Exercise description:
One line at a time, check the entries below for the word "monitoring", and copy each line that has it.

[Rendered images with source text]
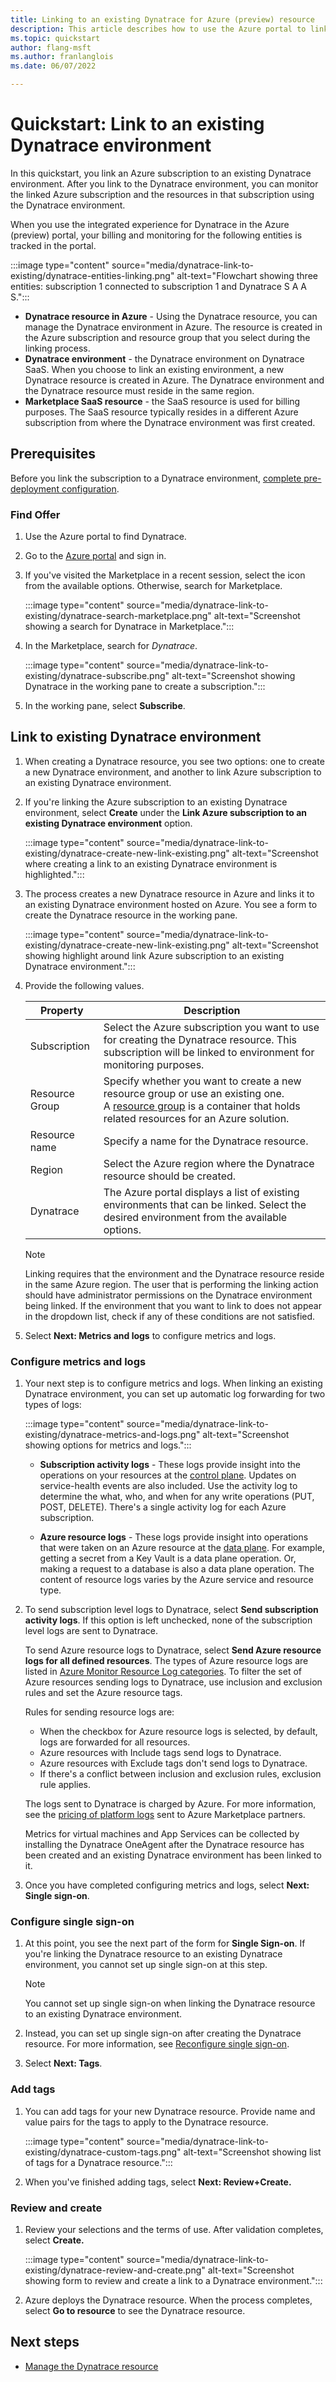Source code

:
 ```yaml
---
title: Linking to an existing Dynatrace for Azure (preview) resource
description: This article describes how to use the Azure portal to link to an instance of Dynatrace.
ms.topic: quickstart
author: flang-msft
ms.author: franlanglois
ms.date: 06/07/2022

---
```


# Quickstart: Link to an existing Dynatrace environment

In this quickstart, you link an Azure subscription to an existing Dynatrace environment. After you link to the Dynatrace environment, you can monitor the linked Azure subscription and the resources in that subscription using the Dynatrace environment.

When you use the integrated experience for Dynatrace in the Azure (preview) portal, your billing and monitoring for the following entities is tracked in the portal.

:::image type="content" source="media/dynatrace-link-to-existing/dynatrace-entities-linking.png" alt-text="Flowchart showing three entities: subscription 1 connected to subscription 1 and Dynatrace S A A S.":::

- **Dynatrace resource in Azure** - Using the Dynatrace resource, you can manage the Dynatrace environment in Azure. The resource is created in the Azure subscription and resource group that you select during the linking process.
- **Dynatrace environment** - the Dynatrace environment on Dynatrace SaaS. When you choose to link an existing environment, a new Dynatrace resource is created in Azure. The Dynatrace environment and the Dynatrace resource must reside in the same region.
- **Marketplace SaaS resource** - the SaaS resource is used for billing purposes. The SaaS resource typically resides in a different Azure subscription from where the Dynatrace environment was first created.

## Prerequisites

Before you link the subscription to a Dynatrace environment, [complete pre-deployment configuration](dynatrace-how-to-configure-prereqs.md).

### Find Offer

1. Use the Azure portal to find Dynatrace.

1. Go to the [Azure portal](https://portal.azure.com) and sign in.

1. If you've visited the Marketplace in a recent session, select the icon from the available options. Otherwise, search for Marketplace.

    :::image type="content" source="media/dynatrace-link-to-existing/dynatrace-search-marketplace.png" alt-text="Screenshot showing a search for Dynatrace in Marketplace.":::

1. In the Marketplace, search for _Dynatrace_.

    :::image type="content" source="media/dynatrace-link-to-existing/dynatrace-subscribe.png" alt-text="Screenshot showing Dynatrace in the working pane to create a subscription.":::

1. In the working pane, select **Subscribe**.

## Link to existing Dynatrace environment

1. When creating a Dynatrace resource, you see two options: one to create a new Dynatrace environment, and another to link Azure subscription to an existing Dynatrace environment.

1. If you're linking the Azure subscription to an existing Dynatrace environment, select **Create** under the **Link Azure subscription to an existing Dynatrace environment** option.

    :::image type="content" source="media/dynatrace-link-to-existing/dynatrace-create-new-link-existing.png" alt-text="Screenshot where creating a link to an existing Dynatrace environment is highlighted.":::

1. The process creates a new Dynatrace resource in Azure and links it to an existing Dynatrace environment hosted on Azure. You see  a form to create the Dynatrace resource in the working pane.

    :::image type="content" source="media/dynatrace-link-to-existing/dynatrace-create-new-link-existing.png" alt-text="Screenshot showing highlight around link Azure subscription to an existing Dynatrace environment.":::

1. Provide the following values.

    |**Property**   | **Description**  |
    |---------|---------|
    | Subscription | Select the Azure subscription you want to use for creating   the Dynatrace resource. This subscription will be linked to environment for monitoring purposes. |
    | Resource Group | Specify whether you want to create a new resource group or use an existing one. A [resource group](/azure/azure-resource-manager/management/overview#resource-groups) is a container that holds related resources for an Azure solution. |
    | Resource name | Specify a name for the Dynatrace resource. |
    | Region | Select the Azure region where the Dynatrace resource should be created. |
    | Dynatrace | The Azure portal displays a list of existing environments that can be linked. Select the desired environment from the available options. |

    > [!NOTE]
    > Linking requires that the environment and the Dynatrace resource reside in the   same Azure region. The user that is performing the linking action should have   administrator permissions on the Dynatrace environment being linked. If the   environment that you want to link to does not appear in the dropdown list, check if   any of these conditions are not satisfied.

1. Select **Next: Metrics and logs** to configure metrics and logs.

### Configure metrics and logs

1. Your next step is to configure metrics and logs. When linking an existing Dynatrace environment, you can set up automatic log forwarding for two types of logs:

    :::image type="content" source="media/dynatrace-link-to-existing/dynatrace-metrics-and-logs.png" alt-text="Screenshot showing options for metrics and logs.":::

    - **Subscription activity logs** - These logs provide insight into the operations on your resources at the [control plane](/azure/azure-resource-manager/management/control-plane-and-data-plane). Updates on service-health events are also included. Use the activity log to determine the what, who, and when for any write operations (PUT, POST, DELETE). There\'s a single activity log for each Azure subscription.

    - **Azure resource logs** - These logs provide insight into operations that were taken on an Azure resource at the [data plane](/azure/azure-resource-manager/management/control-plane-and-data-plane). For example, getting a secret from a Key Vault is a data plane operation. Or, making a request to a database is also a data plane operation. The content of resource logs varies by the Azure service and resource type.

1. To send subscription level logs to Dynatrace, select **Send subscription activity logs**. If this option is left unchecked, none of the subscription level logs are sent to Dynatrace.

    To send Azure resource logs to Dynatrace, select **Send Azure resource logs for all defined resources**. The types of Azure resource logs are listed in [Azure Monitor Resource Log categories](/azure/azure-monitor/essentials/resource-logs-categories). To filter the set of Azure resources sending logs to Dynatrace, use inclusion and exclusion rules and set the Azure resource tags.

    Rules for sending resource logs are:

    - When the checkbox for Azure resource logs is selected, by default, logs are forwarded for all resources.
    - Azure resources with Include tags send logs to Dynatrace.
    - Azure resources with Exclude tags don't send logs to Dynatrace.
    - If there's a conflict between inclusion and exclusion rules, exclusion rule applies.

    The logs sent to Dynatrace is charged by Azure. For more information, see the [pricing of platform logs](https://azure.microsoft.com/pricing/details/monitor/) sent to Azure Marketplace partners.

    Metrics for virtual machines and App Services can be collected by installing the Dynatrace OneAgent after the Dynatrace resource has been created and an existing Dynatrace environment has been linked to it.

1. Once you have completed configuring metrics and logs, select **Next: Single sign-on**.

### Configure single sign-on

1. At this point, you see the next part of the form for **Single Sign-on**. If you're linking the Dynatrace resource to an existing Dynatrace environment, you cannot set up single sign-on at this step.

    > [!NOTE]
    > You cannot set up single sign-on when linking the Dynatrace resource to an existing Dynatrace environment.

1. Instead, you can set up single sign-on after creating the Dynatrace resource. For more information, see [Reconfigure single sign-on](dynatrace-how-to-manage.md#reconfigure-single-sign-on).

1. Select **Next: Tags**.

### Add tags

1. You can add tags for your new Dynatrace resource. Provide name and value pairs for the tags to apply to the Dynatrace resource.

   :::image type="content" source="media/dynatrace-link-to-existing/dynatrace-custom-tags.png" alt-text="Screenshot showing list of tags for a Dynatrace resource.":::

1. When you've finished adding tags, select **Next: Review+Create.**

### Review and create

1. Review your selections and the terms of use. After validation completes, select **Create.**

    :::image type="content" source="media/dynatrace-link-to-existing/dynatrace-review-and-create.png" alt-text="Screenshot showing form to review and create a link to a Dynatrace environment.":::

1. Azure deploys the Dynatrace resource. When the process completes, select **Go to resource** to see the Dynatrace resource.

## Next steps

- [Manage the Dynatrace resource](dynatrace-how-to-manage.md)
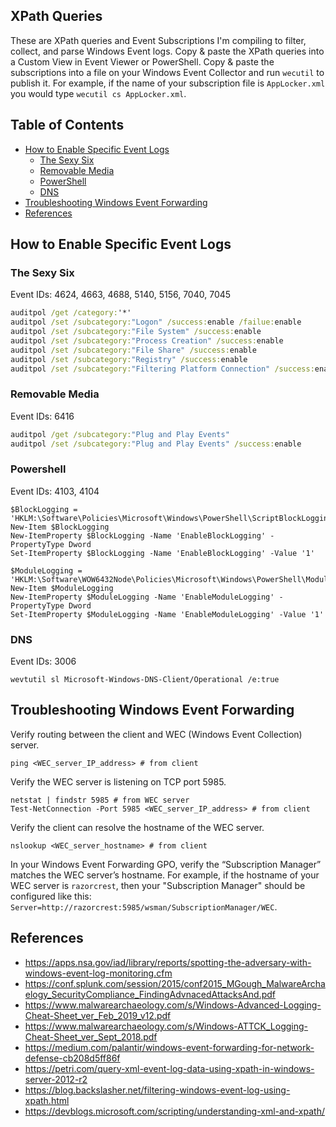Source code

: ## XPath Queries
These are XPath queries and Event Subscriptions I'm compiling to filter, collect, and parse Windows Event logs. Copy & paste the XPath queries into a Custom View in Event Viewer or PowerShell. Copy & paste the subscriptions into a file on your Windows Event Collector and run `wecutil` to publish it. For example, if the name of your subscription file is `AppLocker.xml` you would type `wecutil cs AppLocker.xml`. 

## Table of Contents
* [How to Enable Specific Event Logs](#how-to-enable-specific-event-logs)
  * [The Sexy Six](#the-sexy-six)
  * [Removable Media](#removable-media)
  * [PowerShell](#powershell)
  * [DNS](#dns)
* [Troubleshooting Windows Event Forwarding](#troubleshooting-windows-event-forwarding)
* [References](#references)

## How to Enable Specific Event Logs
### The Sexy Six
Event IDs: 4624, 4663, 4688, 5140, 5156, 7040, 7045
```cmd
auditpol /get /category:'*'
auditpol /set /subcategory:"Logon" /success:enable /failue:enable
auditpol /set /subcategory:"File System" /success:enable
auditpol /set /subcategory:"Process Creation" /success:enable
auditpol /set /subcategory:"File Share" /success:enable
auditpol /set /subcategory:"Registry" /success:enable
auditpol /set /subcategory:"Filtering Platform Connection" /success:enable
```

### Removable Media
Event IDs: 6416
```cmd
auditpol /get /subcategory:"Plug and Play Events"
auditpol /set /subcategory:"Plug and Play Events" /success:enable
```

### Powershell
Event IDs: 4103, 4104
```pwsh
$BlockLogging = 'HKLM:\Software\Policies\Microsoft\Windows\PowerShell\ScriptBlockLogging' 
New-Item $BlockLogging
New-ItemProperty $BlockLogging -Name 'EnableBlockLogging' -PropertyType Dword
Set-ItemProperty $BlockLogging -Name 'EnableBlockLogging' -Value '1'

$ModuleLogging = 'HKLM:\Software\WOW6432Node\Policies\Microsoft\Windows\PowerShell\ModuleLogging'
New-Item $ModuleLogging
New-ItemProperty $ModuleLogging -Name 'EnableModuleLogging' -PropertyType Dword
Set-ItemProperty $ModuleLogging -Name 'EnableModuleLogging' -Value '1'
```

### DNS
Event IDs: 3006
```pwsh
wevtutil sl Microsoft-Windows-DNS-Client/Operational /e:true
```

## Troubleshooting Windows Event Forwarding
Verify routing between the client and WEC (Windows Event Collection) server.
```pwsh
ping <WEC_server_IP_address> # from client
```

Verify the WEC server is listening on TCP port 5985.
```pwsh
netstat | findstr 5985 # from WEC server
Test-NetConnection -Port 5985 <WEC_server_IP_address> # from client
```

Verify the client can resolve the hostname of the WEC server.
```pwsh
nslookup <WEC_server_hostname> # from client
```

In your Windows Event Forwarding GPO, verify the “Subscription Manager” matches the WEC server’s hostname. For example, if the hostname of your WEC server is `razorcrest`, then your "Subscription Manager" should be configured like this: `Server=http://razorcrest:5985/wsman/SubscriptionManager/WEC`.

## References
* https://apps.nsa.gov/iad/library/reports/spotting-the-adversary-with-windows-event-log-monitoring.cfm
* https://conf.splunk.com/session/2015/conf2015_MGough_MalwareArchaelogy_SecurityCompliance_FindingAdvnacedAttacksAnd.pdf
* https://www.malwarearchaeology.com/s/Windows-Advanced-Logging-Cheat-Sheet_ver_Feb_2019_v12.pdf
* https://www.malwarearchaeology.com/s/Windows-ATTCK_Logging-Cheat-Sheet_ver_Sept_2018.pdf
* https://medium.com/palantir/windows-event-forwarding-for-network-defense-cb208d5ff86f
* https://petri.com/query-xml-event-log-data-using-xpath-in-windows-server-2012-r2
* https://blog.backslasher.net/filtering-windows-event-log-using-xpath.html
* https://devblogs.microsoft.com/scripting/understanding-xml-and-xpath/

Your solution:
When you use the integrated experience for Dynatrace in the Azure (preview) portal, your billing and monitoring for the following entities is tracked in the portal.
    | Subscription | Select the Azure subscription you want to use for creating   the Dynatrace resource. This subscription will be linked to environment for monitoring purposes. |
* https://apps.nsa.gov/iad/library/reports/spotting-the-adversary-with-windows-event-log-monitoring.cfm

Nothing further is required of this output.